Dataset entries
▶
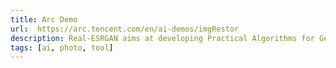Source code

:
 ```yaml
---
title: Arc Demo
url:  https://arc.tencent.com/en/ai-demos/imgRestor
description: Real-ESRGAN aims at developing Practical Algorithms for General Image/Video Restoration.
tags: [ai, photo, tool]
---
```

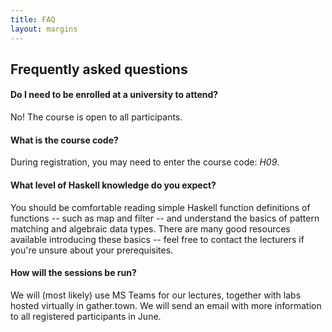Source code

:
 ```yaml
---
title: FAQ
layout: margins
---
```


## Frequently asked questions

#### Do I need to be enrolled at a university to attend?

No! The course is open to all participants. 

#### What is the course code?

During registration, you may need to enter the course code: *H09*.

#### What level of Haskell knowledge do you expect?

You should be comfortable reading simple Haskell function definitions
of functions -- such as map and filter -- and understand the basics of
pattern matching and algebraic data types. There are many good
resources available introducing these basics -- feel free to contact
the lecturers if you're unsure about your prerequisites.

#### How will the sessions be run?

We will (most likely) use MS Teams for our lectures, together with
labs hosted virtually in gather.town. We will send an email with more
information to all registered participants in June.
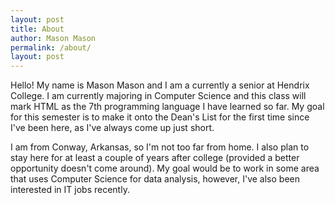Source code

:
 ```yaml
---
layout: post
title: About
author: Mason Mason
permalink: /about/
layout: post
---
```


Hello! My name is Mason Mason and I am a currently a senior at Hendrix College. I am currently majoring in Computer Science and this class will mark HTML as the 7th programming language I have learned so far. My goal for this semester is to make it onto the Dean's List for the first time since I've been here, as I've always come up just short.

I am from Conway, Arkansas, so I'm not too far from home. I also plan to stay here for at least a couple of years after college (provided a better opportunity doesn't come around). My goal would be to work in some area that uses Computer Science for data analysis, however, I've also been interested in IT jobs recently.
◀
Could you write out, exactly as they stand, only the lines above that begin at the line with "No! The course is open to all participants." and stop after the line with "You should be"?

No! The course is open to all participants. 

#### What is the course code?

During registration, you may need to enter the course code: *H09*.

#### What level of Haskell knowledge do you expect?

You should be comfortable reading simple Haskell function definitions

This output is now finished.